**Your goal**
Transcribe all records verbatim.

Recorded data:
──────────

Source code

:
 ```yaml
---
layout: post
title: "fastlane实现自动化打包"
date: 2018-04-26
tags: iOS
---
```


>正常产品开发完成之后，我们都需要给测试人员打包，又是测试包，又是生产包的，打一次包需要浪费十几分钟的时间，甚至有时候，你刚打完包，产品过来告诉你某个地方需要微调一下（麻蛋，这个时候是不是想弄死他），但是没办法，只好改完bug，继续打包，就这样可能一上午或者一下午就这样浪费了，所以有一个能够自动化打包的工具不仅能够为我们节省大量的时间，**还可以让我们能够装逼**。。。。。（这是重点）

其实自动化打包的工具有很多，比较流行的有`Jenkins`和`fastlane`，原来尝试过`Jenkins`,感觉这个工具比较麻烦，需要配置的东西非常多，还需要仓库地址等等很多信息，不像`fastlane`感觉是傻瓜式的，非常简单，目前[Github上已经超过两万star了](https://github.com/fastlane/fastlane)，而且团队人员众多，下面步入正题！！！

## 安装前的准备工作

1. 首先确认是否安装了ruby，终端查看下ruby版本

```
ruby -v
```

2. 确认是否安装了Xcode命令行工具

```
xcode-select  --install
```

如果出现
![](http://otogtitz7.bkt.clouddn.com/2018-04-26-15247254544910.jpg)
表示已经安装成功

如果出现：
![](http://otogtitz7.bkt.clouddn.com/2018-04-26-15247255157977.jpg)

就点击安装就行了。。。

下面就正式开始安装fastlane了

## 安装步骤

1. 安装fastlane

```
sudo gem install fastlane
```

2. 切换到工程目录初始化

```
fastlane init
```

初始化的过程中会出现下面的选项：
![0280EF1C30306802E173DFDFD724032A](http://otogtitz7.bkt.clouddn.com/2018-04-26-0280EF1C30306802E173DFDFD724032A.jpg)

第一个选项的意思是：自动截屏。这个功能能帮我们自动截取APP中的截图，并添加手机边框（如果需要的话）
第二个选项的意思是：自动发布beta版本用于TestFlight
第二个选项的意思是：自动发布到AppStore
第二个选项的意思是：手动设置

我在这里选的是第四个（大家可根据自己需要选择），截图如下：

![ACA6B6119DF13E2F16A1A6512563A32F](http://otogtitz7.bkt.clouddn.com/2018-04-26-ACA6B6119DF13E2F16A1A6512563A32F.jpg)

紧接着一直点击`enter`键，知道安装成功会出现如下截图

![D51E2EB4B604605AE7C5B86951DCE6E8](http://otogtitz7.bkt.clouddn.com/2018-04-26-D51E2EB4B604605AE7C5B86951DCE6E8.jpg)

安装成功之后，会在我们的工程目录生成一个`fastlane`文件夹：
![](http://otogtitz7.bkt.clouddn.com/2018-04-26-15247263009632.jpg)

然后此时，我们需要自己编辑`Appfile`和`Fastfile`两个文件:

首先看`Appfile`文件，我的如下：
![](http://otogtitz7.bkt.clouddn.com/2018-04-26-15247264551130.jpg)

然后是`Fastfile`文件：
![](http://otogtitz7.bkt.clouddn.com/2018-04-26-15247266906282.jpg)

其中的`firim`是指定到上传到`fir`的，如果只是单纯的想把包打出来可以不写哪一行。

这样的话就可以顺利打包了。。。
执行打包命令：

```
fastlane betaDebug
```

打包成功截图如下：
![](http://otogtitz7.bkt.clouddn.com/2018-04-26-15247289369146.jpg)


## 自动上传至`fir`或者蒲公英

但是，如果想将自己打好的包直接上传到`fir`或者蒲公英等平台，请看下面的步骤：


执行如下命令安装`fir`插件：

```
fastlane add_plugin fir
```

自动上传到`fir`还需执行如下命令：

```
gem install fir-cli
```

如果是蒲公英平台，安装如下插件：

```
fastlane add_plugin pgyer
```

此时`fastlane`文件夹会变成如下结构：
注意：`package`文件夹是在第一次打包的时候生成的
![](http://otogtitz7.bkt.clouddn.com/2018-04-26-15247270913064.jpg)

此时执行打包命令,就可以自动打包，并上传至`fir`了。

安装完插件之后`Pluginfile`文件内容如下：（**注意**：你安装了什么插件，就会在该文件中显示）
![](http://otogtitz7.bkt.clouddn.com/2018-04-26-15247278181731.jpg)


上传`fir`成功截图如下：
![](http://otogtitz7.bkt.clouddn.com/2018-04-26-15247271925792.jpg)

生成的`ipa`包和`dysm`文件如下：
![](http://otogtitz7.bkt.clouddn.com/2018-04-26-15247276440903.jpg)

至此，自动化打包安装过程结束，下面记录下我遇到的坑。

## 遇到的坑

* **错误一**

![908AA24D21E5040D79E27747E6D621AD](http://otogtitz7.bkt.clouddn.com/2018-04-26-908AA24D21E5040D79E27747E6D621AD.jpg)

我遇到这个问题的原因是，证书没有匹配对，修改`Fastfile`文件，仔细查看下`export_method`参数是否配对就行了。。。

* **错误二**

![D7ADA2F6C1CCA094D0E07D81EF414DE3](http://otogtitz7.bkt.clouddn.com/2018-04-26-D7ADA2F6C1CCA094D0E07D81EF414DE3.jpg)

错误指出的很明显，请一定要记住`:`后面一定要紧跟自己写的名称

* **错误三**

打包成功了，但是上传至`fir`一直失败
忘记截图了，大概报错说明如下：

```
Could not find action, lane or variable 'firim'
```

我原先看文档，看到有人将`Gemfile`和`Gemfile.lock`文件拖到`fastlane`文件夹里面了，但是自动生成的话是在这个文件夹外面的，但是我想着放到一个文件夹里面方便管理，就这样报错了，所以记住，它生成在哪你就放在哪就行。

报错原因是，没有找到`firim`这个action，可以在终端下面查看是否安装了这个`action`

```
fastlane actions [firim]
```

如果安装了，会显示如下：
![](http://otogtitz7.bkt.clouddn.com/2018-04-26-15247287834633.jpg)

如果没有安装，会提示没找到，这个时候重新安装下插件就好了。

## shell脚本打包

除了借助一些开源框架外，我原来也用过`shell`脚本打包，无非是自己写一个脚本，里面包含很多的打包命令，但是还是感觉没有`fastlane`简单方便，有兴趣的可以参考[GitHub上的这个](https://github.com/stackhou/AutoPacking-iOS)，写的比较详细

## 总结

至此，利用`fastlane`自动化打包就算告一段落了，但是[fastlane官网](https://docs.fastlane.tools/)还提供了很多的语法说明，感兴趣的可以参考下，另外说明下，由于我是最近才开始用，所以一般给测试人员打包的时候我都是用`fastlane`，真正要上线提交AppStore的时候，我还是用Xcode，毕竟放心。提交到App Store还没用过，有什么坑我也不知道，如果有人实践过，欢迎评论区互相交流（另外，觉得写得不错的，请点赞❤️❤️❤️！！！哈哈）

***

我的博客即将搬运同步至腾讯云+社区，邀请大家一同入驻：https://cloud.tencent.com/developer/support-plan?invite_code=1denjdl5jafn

──────────

**Exercise answer**
Source code

:
 ```yaml
---
layout: post
title: "fastlane实现自动化打包"
date: 2018-04-26
tags: iOS
---
```


>正常产品开发完成之后，我们都需要给测试人员打包，又是测试包，又是生产包的，打一次包需要浪费十几分钟的时间，甚至有时候，你刚打完包，产品过来告诉你某个地方需要微调一下（麻蛋，这个时候是不是想弄死他），但是没办法，只好改完bug，继续打包，就这样可能一上午或者一下午就这样浪费了，所以有一个能够自动化打包的工具不仅能够为我们节省大量的时间，**还可以让我们能够装逼**。。。。。（这是重点）

其实自动化打包的工具有很多，比较流行的有`Jenkins`和`fastlane`，原来尝试过`Jenkins`,感觉这个工具比较麻烦，需要配置的东西非常多，还需要仓库地址等等很多信息，不像`fastlane`感觉是傻瓜式的，非常简单，目前[Github上已经超过两万star了](https://github.com/fastlane/fastlane)，而且团队人员众多，下面步入正题！！！

## 安装前的准备工作

1. 首先确认是否安装了ruby，终端查看下ruby版本

```
ruby -v
```

2. 确认是否安装了Xcode命令行工具

```
xcode-select  --install
```

如果出现
![](http://otogtitz7.bkt.clouddn.com/2018-04-26-15247254544910.jpg)
表示已经安装成功

如果出现：
![](http://otogtitz7.bkt.clouddn.com/2018-04-26-15247255157977.jpg)

就点击安装就行了。。。

下面就正式开始安装fastlane了

## 安装步骤

1. 安装fastlane

```
sudo gem install fastlane
```

2. 切换到工程目录初始化

```
fastlane init
```

初始化的过程中会出现下面的选项：
![0280EF1C30306802E173DFDFD724032A](http://otogtitz7.bkt.clouddn.com/2018-04-26-0280EF1C30306802E173DFDFD724032A.jpg)

第一个选项的意思是：自动截屏。这个功能能帮我们自动截取APP中的截图，并添加手机边框（如果需要的话）
第二个选项的意思是：自动发布beta版本用于TestFlight
第二个选项的意思是：自动发布到AppStore
第二个选项的意思是：手动设置

我在这里选的是第四个（大家可根据自己需要选择），截图如下：

![ACA6B6119DF13E2F16A1A6512563A32F](http://otogtitz7.bkt.clouddn.com/2018-04-26-ACA6B6119DF13E2F16A1A6512563A32F.jpg)

紧接着一直点击`enter`键，知道安装成功会出现如下截图

![D51E2EB4B604605AE7C5B86951DCE6E8](http://otogtitz7.bkt.clouddn.com/2018-04-26-D51E2EB4B604605AE7C5B86951DCE6E8.jpg)

安装成功之后，会在我们的工程目录生成一个`fastlane`文件夹：
![](http://otogtitz7.bkt.clouddn.com/2018-04-26-15247263009632.jpg)

然后此时，我们需要自己编辑`Appfile`和`Fastfile`两个文件:

首先看`Appfile`文件，我的如下：
![](http://otogtitz7.bkt.clouddn.com/2018-04-26-15247264551130.jpg)

然后是`Fastfile`文件：
![](http://otogtitz7.bkt.clouddn.com/2018-04-26-15247266906282.jpg)

其中的`firim`是指定到上传到`fir`的，如果只是单纯的想把包打出来可以不写哪一行。

这样的话就可以顺利打包了。。。
执行打包命令：

```
fastlane betaDebug
```

打包成功截图如下：
![](http://otogtitz7.bkt.clouddn.com/2018-04-26-15247289369146.jpg)


## 自动上传至`fir`或者蒲公英

但是，如果想将自己打好的包直接上传到`fir`或者蒲公英等平台，请看下面的步骤：


执行如下命令安装`fir`插件：

```
fastlane add_plugin fir
```

自动上传到`fir`还需执行如下命令：

```
gem install fir-cli
```

如果是蒲公英平台，安装如下插件：

```
fastlane add_plugin pgyer
```

此时`fastlane`文件夹会变成如下结构：
注意：`package`文件夹是在第一次打包的时候生成的
![](http://otogtitz7.bkt.clouddn.com/2018-04-26-15247270913064.jpg)

此时执行打包命令,就可以自动打包，并上传至`fir`了。

安装完插件之后`Pluginfile`文件内容如下：（**注意**：你安装了什么插件，就会在该文件中显示）
![](http://otogtitz7.bkt.clouddn.com/2018-04-26-15247278181731.jpg)


上传`fir`成功截图如下：
![](http://otogtitz7.bkt.clouddn.com/2018-04-26-15247271925792.jpg)

生成的`ipa`包和`dysm`文件如下：
![](http://otogtitz7.bkt.clouddn.com/2018-04-26-15247276440903.jpg)

至此，自动化打包安装过程结束，下面记录下我遇到的坑。

## 遇到的坑

* **错误一**

![908AA24D21E5040D79E27747E6D621AD](http://otogtitz7.bkt.clouddn.com/2018-04-26-908AA24D21E5040D79E27747E6D621AD.jpg)

我遇到这个问题的原因是，证书没有匹配对，修改`Fastfile`文件，仔细查看下`export_method`参数是否配对就行了。。。

* **错误二**

![D7ADA2F6C1CCA094D0E07D81EF414DE3](http://otogtitz7.bkt.clouddn.com/2018-04-26-D7ADA2F6C1CCA094D0E07D81EF414DE3.jpg)

错误指出的很明显，请一定要记住`:`后面一定要紧跟自己写的名称

* **错误三**

打包成功了，但是上传至`fir`一直失败
忘记截图了，大概报错说明如下：

```
Could not find action, lane or variable 'firim'
```

我原先看文档，看到有人将`Gemfile`和`Gemfile.lock`文件拖到`fastlane`文件夹里面了，但是自动生成的话是在这个文件夹外面的，但是我想着放到一个文件夹里面方便管理，就这样报错了，所以记住，它生成在哪你就放在哪就行。

报错原因是，没有找到`firim`这个action，可以在终端下面查看是否安装了这个`action`

```
fastlane actions [firim]
```

如果安装了，会显示如下：
![](http://otogtitz7.bkt.clouddn.com/2018-04-26-15247287834633.jpg)

如果没有安装，会提示没找到，这个时候重新安装下插件就好了。

## shell脚本打包

除了借助一些开源框架外，我原来也用过`shell`脚本打包，无非是自己写一个脚本，里面包含很多的打包命令，但是还是感觉没有`fastlane`简单方便，有兴趣的可以参考[GitHub上的这个](https://github.com/stackhou/AutoPacking-iOS)，写的比较详细

## 总结

至此，利用`fastlane`自动化打包就算告一段落了，但是[fastlane官网](https://docs.fastlane.tools/)还提供了很多的语法说明，感兴趣的可以参考下，另外说明下，由于我是最近才开始用，所以一般给测试人员打包的时候我都是用`fastlane`，真正要上线提交AppStore的时候，我还是用Xcode，毕竟放心。提交到App Store还没用过，有什么坑我也不知道，如果有人实践过，欢迎评论区互相交流（另外，觉得写得不错的，请点赞❤️❤️❤️！！！哈哈）

***

我的博客即将搬运同步至腾讯云+社区，邀请大家一同入驻：https://cloud.tencent.com/developer/support-plan?invite_code=1denjdl5jafn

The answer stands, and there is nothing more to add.